* Dataset items *
□ □ □ □
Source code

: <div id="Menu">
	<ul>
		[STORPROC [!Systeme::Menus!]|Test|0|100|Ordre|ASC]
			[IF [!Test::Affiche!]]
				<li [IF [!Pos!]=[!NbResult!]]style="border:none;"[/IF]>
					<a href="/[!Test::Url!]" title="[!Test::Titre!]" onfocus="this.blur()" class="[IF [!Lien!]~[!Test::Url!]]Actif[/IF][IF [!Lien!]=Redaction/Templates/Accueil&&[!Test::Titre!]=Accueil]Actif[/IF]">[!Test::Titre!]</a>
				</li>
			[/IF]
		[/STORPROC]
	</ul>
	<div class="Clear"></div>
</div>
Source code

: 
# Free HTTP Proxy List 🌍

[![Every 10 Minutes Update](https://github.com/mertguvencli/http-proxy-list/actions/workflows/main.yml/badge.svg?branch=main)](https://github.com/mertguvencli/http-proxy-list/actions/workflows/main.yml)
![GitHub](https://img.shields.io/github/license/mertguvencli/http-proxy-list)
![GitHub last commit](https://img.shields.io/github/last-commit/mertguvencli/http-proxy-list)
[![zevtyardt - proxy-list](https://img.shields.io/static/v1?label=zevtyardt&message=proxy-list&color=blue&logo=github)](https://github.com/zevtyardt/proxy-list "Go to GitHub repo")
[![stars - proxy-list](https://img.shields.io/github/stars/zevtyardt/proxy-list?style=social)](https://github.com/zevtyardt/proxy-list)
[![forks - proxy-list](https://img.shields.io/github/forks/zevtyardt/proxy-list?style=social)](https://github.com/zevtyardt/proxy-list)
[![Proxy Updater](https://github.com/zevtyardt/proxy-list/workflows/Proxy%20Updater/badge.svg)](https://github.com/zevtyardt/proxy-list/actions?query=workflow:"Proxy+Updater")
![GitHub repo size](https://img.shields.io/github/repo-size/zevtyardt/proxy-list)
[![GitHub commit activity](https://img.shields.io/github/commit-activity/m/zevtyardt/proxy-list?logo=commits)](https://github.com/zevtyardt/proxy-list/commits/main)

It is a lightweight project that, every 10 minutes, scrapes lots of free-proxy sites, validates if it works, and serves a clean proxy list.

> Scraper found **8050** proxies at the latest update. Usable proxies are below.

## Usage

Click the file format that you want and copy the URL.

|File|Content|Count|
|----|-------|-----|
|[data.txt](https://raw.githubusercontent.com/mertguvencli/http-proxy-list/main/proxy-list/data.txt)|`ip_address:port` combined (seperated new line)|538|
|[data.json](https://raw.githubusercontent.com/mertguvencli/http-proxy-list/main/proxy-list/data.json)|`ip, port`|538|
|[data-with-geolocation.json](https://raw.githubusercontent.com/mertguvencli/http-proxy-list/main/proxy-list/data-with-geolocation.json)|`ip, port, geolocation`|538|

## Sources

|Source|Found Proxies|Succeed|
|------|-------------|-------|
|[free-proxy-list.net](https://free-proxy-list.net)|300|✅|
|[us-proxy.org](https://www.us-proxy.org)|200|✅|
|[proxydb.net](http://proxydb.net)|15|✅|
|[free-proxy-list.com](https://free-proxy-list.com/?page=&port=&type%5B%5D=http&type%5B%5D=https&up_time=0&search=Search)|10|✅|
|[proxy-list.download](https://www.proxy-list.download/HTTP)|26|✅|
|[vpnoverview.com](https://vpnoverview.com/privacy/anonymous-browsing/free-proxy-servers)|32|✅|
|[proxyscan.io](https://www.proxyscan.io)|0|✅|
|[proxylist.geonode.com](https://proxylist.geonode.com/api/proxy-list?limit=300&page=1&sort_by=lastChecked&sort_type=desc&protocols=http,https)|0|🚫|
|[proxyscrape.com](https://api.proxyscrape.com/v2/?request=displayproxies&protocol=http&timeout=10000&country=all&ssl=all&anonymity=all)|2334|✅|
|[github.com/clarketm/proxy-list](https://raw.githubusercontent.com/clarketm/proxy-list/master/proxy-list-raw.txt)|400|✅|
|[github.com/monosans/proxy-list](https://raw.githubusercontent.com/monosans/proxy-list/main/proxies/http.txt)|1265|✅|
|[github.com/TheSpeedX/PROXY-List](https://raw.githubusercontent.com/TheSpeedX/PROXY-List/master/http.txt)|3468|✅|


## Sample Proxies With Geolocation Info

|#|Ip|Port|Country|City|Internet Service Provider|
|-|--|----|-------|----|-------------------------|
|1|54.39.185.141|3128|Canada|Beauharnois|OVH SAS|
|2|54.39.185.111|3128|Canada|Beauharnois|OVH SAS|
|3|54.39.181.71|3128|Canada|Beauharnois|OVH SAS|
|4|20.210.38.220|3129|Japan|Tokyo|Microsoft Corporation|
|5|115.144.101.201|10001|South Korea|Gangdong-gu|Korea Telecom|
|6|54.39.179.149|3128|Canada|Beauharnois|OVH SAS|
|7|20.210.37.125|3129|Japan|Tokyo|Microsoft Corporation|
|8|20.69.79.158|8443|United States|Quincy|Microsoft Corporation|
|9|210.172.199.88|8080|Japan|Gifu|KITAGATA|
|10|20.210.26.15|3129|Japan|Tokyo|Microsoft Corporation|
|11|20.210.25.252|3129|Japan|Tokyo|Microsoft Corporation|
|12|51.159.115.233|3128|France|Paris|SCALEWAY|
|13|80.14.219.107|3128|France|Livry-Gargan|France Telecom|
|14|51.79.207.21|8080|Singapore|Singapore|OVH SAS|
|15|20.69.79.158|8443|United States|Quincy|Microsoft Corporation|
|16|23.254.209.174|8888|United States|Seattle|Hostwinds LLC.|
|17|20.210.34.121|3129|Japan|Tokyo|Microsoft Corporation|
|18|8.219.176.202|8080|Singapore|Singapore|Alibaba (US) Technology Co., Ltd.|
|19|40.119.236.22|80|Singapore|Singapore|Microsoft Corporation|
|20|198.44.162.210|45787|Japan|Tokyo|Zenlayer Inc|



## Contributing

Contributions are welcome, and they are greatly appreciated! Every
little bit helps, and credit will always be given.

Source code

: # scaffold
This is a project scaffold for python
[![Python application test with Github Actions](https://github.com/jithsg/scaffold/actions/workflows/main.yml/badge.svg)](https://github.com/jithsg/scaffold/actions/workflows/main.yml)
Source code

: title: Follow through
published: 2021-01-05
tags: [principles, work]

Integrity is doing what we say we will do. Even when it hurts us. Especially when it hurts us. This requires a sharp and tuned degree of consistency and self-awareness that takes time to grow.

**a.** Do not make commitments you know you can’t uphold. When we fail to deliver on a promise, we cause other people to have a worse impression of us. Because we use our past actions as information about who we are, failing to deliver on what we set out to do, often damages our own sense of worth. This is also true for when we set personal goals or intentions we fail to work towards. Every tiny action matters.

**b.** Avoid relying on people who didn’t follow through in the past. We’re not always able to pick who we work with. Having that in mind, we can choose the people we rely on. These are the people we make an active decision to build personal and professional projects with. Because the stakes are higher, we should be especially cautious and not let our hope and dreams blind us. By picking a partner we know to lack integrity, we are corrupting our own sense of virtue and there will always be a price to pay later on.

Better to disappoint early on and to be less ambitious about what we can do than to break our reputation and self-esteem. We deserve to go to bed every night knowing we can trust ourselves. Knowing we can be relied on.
□ □ □ □
* Exercise brief *
Copy the entries above exactly, leaving none out.

* Expected answer *
Source code

: <div id="Menu">
	<ul>
		[STORPROC [!Systeme::Menus!]|Test|0|100|Ordre|ASC]
			[IF [!Test::Affiche!]]
				<li [IF [!Pos!]=[!NbResult!]]style="border:none;"[/IF]>
					<a href="/[!Test::Url!]" title="[!Test::Titre!]" onfocus="this.blur()" class="[IF [!Lien!]~[!Test::Url!]]Actif[/IF][IF [!Lien!]=Redaction/Templates/Accueil&&[!Test::Titre!]=Accueil]Actif[/IF]">[!Test::Titre!]</a>
				</li>
			[/IF]
		[/STORPROC]
	</ul>
	<div class="Clear"></div>
</div>
Source code

: 
# Free HTTP Proxy List 🌍

[![Every 10 Minutes Update](https://github.com/mertguvencli/http-proxy-list/actions/workflows/main.yml/badge.svg?branch=main)](https://github.com/mertguvencli/http-proxy-list/actions/workflows/main.yml)
![GitHub](https://img.shields.io/github/license/mertguvencli/http-proxy-list)
![GitHub last commit](https://img.shields.io/github/last-commit/mertguvencli/http-proxy-list)
[![zevtyardt - proxy-list](https://img.shields.io/static/v1?label=zevtyardt&message=proxy-list&color=blue&logo=github)](https://github.com/zevtyardt/proxy-list "Go to GitHub repo")
[![stars - proxy-list](https://img.shields.io/github/stars/zevtyardt/proxy-list?style=social)](https://github.com/zevtyardt/proxy-list)
[![forks - proxy-list](https://img.shields.io/github/forks/zevtyardt/proxy-list?style=social)](https://github.com/zevtyardt/proxy-list)
[![Proxy Updater](https://github.com/zevtyardt/proxy-list/workflows/Proxy%20Updater/badge.svg)](https://github.com/zevtyardt/proxy-list/actions?query=workflow:"Proxy+Updater")
![GitHub repo size](https://img.shields.io/github/repo-size/zevtyardt/proxy-list)
[![GitHub commit activity](https://img.shields.io/github/commit-activity/m/zevtyardt/proxy-list?logo=commits)](https://github.com/zevtyardt/proxy-list/commits/main)

It is a lightweight project that, every 10 minutes, scrapes lots of free-proxy sites, validates if it works, and serves a clean proxy list.

> Scraper found **8050** proxies at the latest update. Usable proxies are below.

## Usage

Click the file format that you want and copy the URL.

|File|Content|Count|
|----|-------|-----|
|[data.txt](https://raw.githubusercontent.com/mertguvencli/http-proxy-list/main/proxy-list/data.txt)|`ip_address:port` combined (seperated new line)|538|
|[data.json](https://raw.githubusercontent.com/mertguvencli/http-proxy-list/main/proxy-list/data.json)|`ip, port`|538|
|[data-with-geolocation.json](https://raw.githubusercontent.com/mertguvencli/http-proxy-list/main/proxy-list/data-with-geolocation.json)|`ip, port, geolocation`|538|

## Sources

|Source|Found Proxies|Succeed|
|------|-------------|-------|
|[free-proxy-list.net](https://free-proxy-list.net)|300|✅|
|[us-proxy.org](https://www.us-proxy.org)|200|✅|
|[proxydb.net](http://proxydb.net)|15|✅|
|[free-proxy-list.com](https://free-proxy-list.com/?page=&port=&type%5B%5D=http&type%5B%5D=https&up_time=0&search=Search)|10|✅|
|[proxy-list.download](https://www.proxy-list.download/HTTP)|26|✅|
|[vpnoverview.com](https://vpnoverview.com/privacy/anonymous-browsing/free-proxy-servers)|32|✅|
|[proxyscan.io](https://www.proxyscan.io)|0|✅|
|[proxylist.geonode.com](https://proxylist.geonode.com/api/proxy-list?limit=300&page=1&sort_by=lastChecked&sort_type=desc&protocols=http,https)|0|🚫|
|[proxyscrape.com](https://api.proxyscrape.com/v2/?request=displayproxies&protocol=http&timeout=10000&country=all&ssl=all&anonymity=all)|2334|✅|
|[github.com/clarketm/proxy-list](https://raw.githubusercontent.com/clarketm/proxy-list/master/proxy-list-raw.txt)|400|✅|
|[github.com/monosans/proxy-list](https://raw.githubusercontent.com/monosans/proxy-list/main/proxies/http.txt)|1265|✅|
|[github.com/TheSpeedX/PROXY-List](https://raw.githubusercontent.com/TheSpeedX/PROXY-List/master/http.txt)|3468|✅|


## Sample Proxies With Geolocation Info

|#|Ip|Port|Country|City|Internet Service Provider|
|-|--|----|-------|----|-------------------------|
|1|54.39.185.141|3128|Canada|Beauharnois|OVH SAS|
|2|54.39.185.111|3128|Canada|Beauharnois|OVH SAS|
|3|54.39.181.71|3128|Canada|Beauharnois|OVH SAS|
|4|20.210.38.220|3129|Japan|Tokyo|Microsoft Corporation|
|5|115.144.101.201|10001|South Korea|Gangdong-gu|Korea Telecom|
|6|54.39.179.149|3128|Canada|Beauharnois|OVH SAS|
|7|20.210.37.125|3129|Japan|Tokyo|Microsoft Corporation|
|8|20.69.79.158|8443|United States|Quincy|Microsoft Corporation|
|9|210.172.199.88|8080|Japan|Gifu|KITAGATA|
|10|20.210.26.15|3129|Japan|Tokyo|Microsoft Corporation|
|11|20.210.25.252|3129|Japan|Tokyo|Microsoft Corporation|
|12|51.159.115.233|3128|France|Paris|SCALEWAY|
|13|80.14.219.107|3128|France|Livry-Gargan|France Telecom|
|14|51.79.207.21|8080|Singapore|Singapore|OVH SAS|
|15|20.69.79.158|8443|United States|Quincy|Microsoft Corporation|
|16|23.254.209.174|8888|United States|Seattle|Hostwinds LLC.|
|17|20.210.34.121|3129|Japan|Tokyo|Microsoft Corporation|
|18|8.219.176.202|8080|Singapore|Singapore|Alibaba (US) Technology Co., Ltd.|
|19|40.119.236.22|80|Singapore|Singapore|Microsoft Corporation|
|20|198.44.162.210|45787|Japan|Tokyo|Zenlayer Inc|



## Contributing

Contributions are welcome, and they are greatly appreciated! Every
little bit helps, and credit will always be given.

Source code

: # scaffold
This is a project scaffold for python
[![Python application test with Github Actions](https://github.com/jithsg/scaffold/actions/workflows/main.yml/badge.svg)](https://github.com/jithsg/scaffold/actions/workflows/main.yml)
Source code

: title: Follow through
published: 2021-01-05
tags: [principles, work]

Integrity is doing what we say we will do. Even when it hurts us. Especially when it hurts us. This requires a sharp and tuned degree of consistency and self-awareness that takes time to grow.

**a.** Do not make commitments you know you can’t uphold. When we fail to deliver on a promise, we cause other people to have a worse impression of us. Because we use our past actions as information about who we are, failing to deliver on what we set out to do, often damages our own sense of worth. This is also true for when we set personal goals or intentions we fail to work towards. Every tiny action matters.

**b.** Avoid relying on people who didn’t follow through in the past. We’re not always able to pick who we work with. Having that in mind, we can choose the people we rely on. These are the people we make an active decision to build personal and professional projects with. Because the stakes are higher, we should be especially cautious and not let our hope and dreams blind us. By picking a partner we know to lack integrity, we are corrupting our own sense of virtue and there will always be a price to pay later on.

Better to disappoint early on and to be less ambitious about what we can do than to break our reputation and self-esteem. We deserve to go to bed every night knowing we can trust ourselves. Knowing we can be relied on.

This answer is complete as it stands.